According to Feeding America, a prevalence of several chronic illness is higher among Americans living in food-insecure households.  It makes sense that when it is difficult to find adequate meals on a regular basis, the chances of one health declining begin to rise.  In order to have a healthy, active lifestyle, we must consume a healthy and nutritious diet.  Whenever our nutrition is compromised, we are put at risk.  If the food we put into our bodies is not nutritious and is only filling, we deprive ourselves of many essential vitamins and minerals our bodies depend on in order to function properly. People who are malnourished suffer from vitamin deficiency, anemia, and osteoporosis (to name a few), which if untreated may result in more severe health complications and even death.  

Food insecurity can be even more detrimental to children’s.  A lack of adequate nutrition can literally change the architecture of a child's brain, affecting his or her mental, physical and emotional health.  Nearly 16 million children are food insecure and are far more likely to have limited access to sufficient food than the general population because they cannot work. While 15.9% of Americans lived in food-insecure households, 21.6% of children had uncertain access to food as of 2013.  The number of food- insecure children has likely to increased due to a reduction of benefits from the Supplemental Nutrition Assistance Program (SNAP) in November 2013 after this data was collected.  Prior to the cut, 45% of all SNAP beneficiaries were children; therefore, the situation may be even worse than we realize.

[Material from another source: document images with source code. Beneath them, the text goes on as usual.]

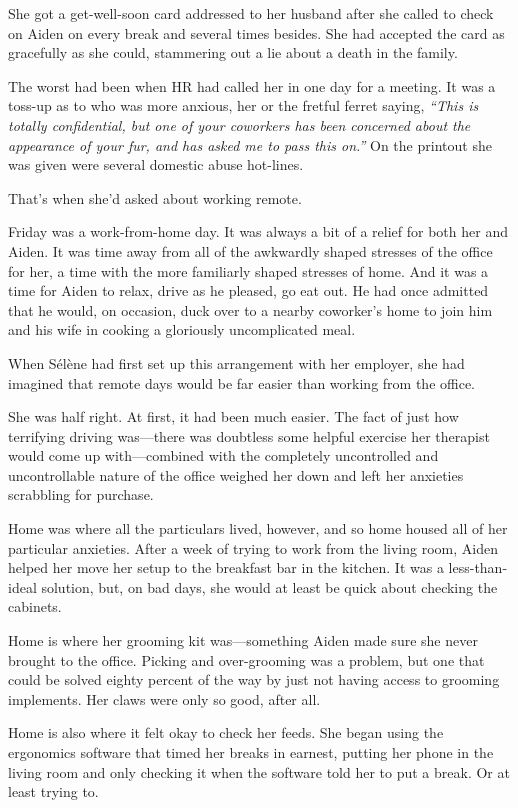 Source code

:She got a get-well-soon card addressed to her husband after she called to check on Aiden on every break and several times besides. She had accepted the card as gracefully as she could, stammering out a lie about a death in the family.

The worst had been when HR had called her in one day for a meeting. It was a toss-up as to who was more anxious, her or the fretful ferret saying, \emph{``This is totally confidential, but one of your coworkers has been concerned about the appearance of your fur, and has asked me to pass this on.''} On the printout she was given were several domestic abuse hot-lines.

That's when she'd asked about working remote.

Friday was a work-from-home day. It was always a bit of a relief for both her and Aiden. It was time away from all of the awkwardly shaped stresses of the office for her, a time with the more familiarly shaped stresses of home. And it was a time for Aiden to relax, drive as he pleased, go eat out. He had once admitted that he would, on occasion, duck over to a nearby coworker's home to join him and his wife in cooking a gloriously uncomplicated meal.

When Sélène had first set up this arrangement with her employer, she had imagined that remote days would be far easier than working from the office.

She was half right. At first, it had been much easier. The fact of just how terrifying driving was---there was doubtless some helpful exercise her therapist would come up with---combined with the completely uncontrolled and uncontrollable nature of the office weighed her down and left her anxieties scrabbling for purchase.

Home was where all the particulars lived, however, and so home housed all of her particular anxieties. After a week of trying to work from the living room, Aiden helped her move her setup to the breakfast bar in the kitchen. It was a less-than-ideal solution, but, on bad days, she would at least be quick about checking the cabinets.

Home is where her grooming kit was---something Aiden made sure she never brought to the office. Picking and over-grooming was a problem, but one that could be solved eighty percent of the way by just not having access to grooming implements. Her claws were only so good, after all.

Home is also where it felt okay to check her feeds. She began using the ergonomics software that timed her breaks in earnest, putting her phone in the living room and only checking it when the software told her to put a break. Or at least trying to.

Many people wonder how America has experienced a simultaneous rise in obesity and food insecurity rates.  According to a report published by the U.S. Department of Agriculture, the incidence of diabetes and obesity was especially high in the states with high rates of food insecurity.  In fact, people who live in homes that are food-insecure have twice the rate of type 2 diabetes. Five states with the highest food insecurity among children — Mississippi, Georgia, Arkansas, Texas, and North Carolina — also had obesity rates above the national rate of 27.1%.  Upon closer examination, we find that obesity and food insecurity do not exist at opposite ends of the spectrum but are rather two sides of the same coin.  Unhealthy, prepackaged foods with higher sodium, fat, and sugar content are cheaper and faster than fresh, healthy ingredients used to cook nutritious meals.  This results in many food-insecure families who consume these high amounts empty calories on a regular basis experiencing decreased energy levels, which leads to inactivity and weight gain.  

Unfortunately, many Americans, especially those on a tight budget, have come to prefer foods that are cheaper, faster, and nutritionally inferior.  Many families struggling with hunger rely upon quantity over quality, which comes with a sacrifice to their overall health and quality of life.  Now, a burger at a fast food restaurant may cost as little as $0.99 while a salad costs $4.99.  Our parents, grandparents, and great-grandparents who endured The Great Depression suffered from hunger and extreme poverty, not having access to the endless miles of fast food chains or vast array of prepackaged meals at the grocery store.  More families grew their own vegetables or bought produce from a local farmer.  Today, over 60 percent of married couples with children both work, leaving less time to spend on budgeting and shopping for cost-effective, healthy alternatives for a home cooked meal.  While the face of hunger in America has changed over the generations, it is still very real for millions of families.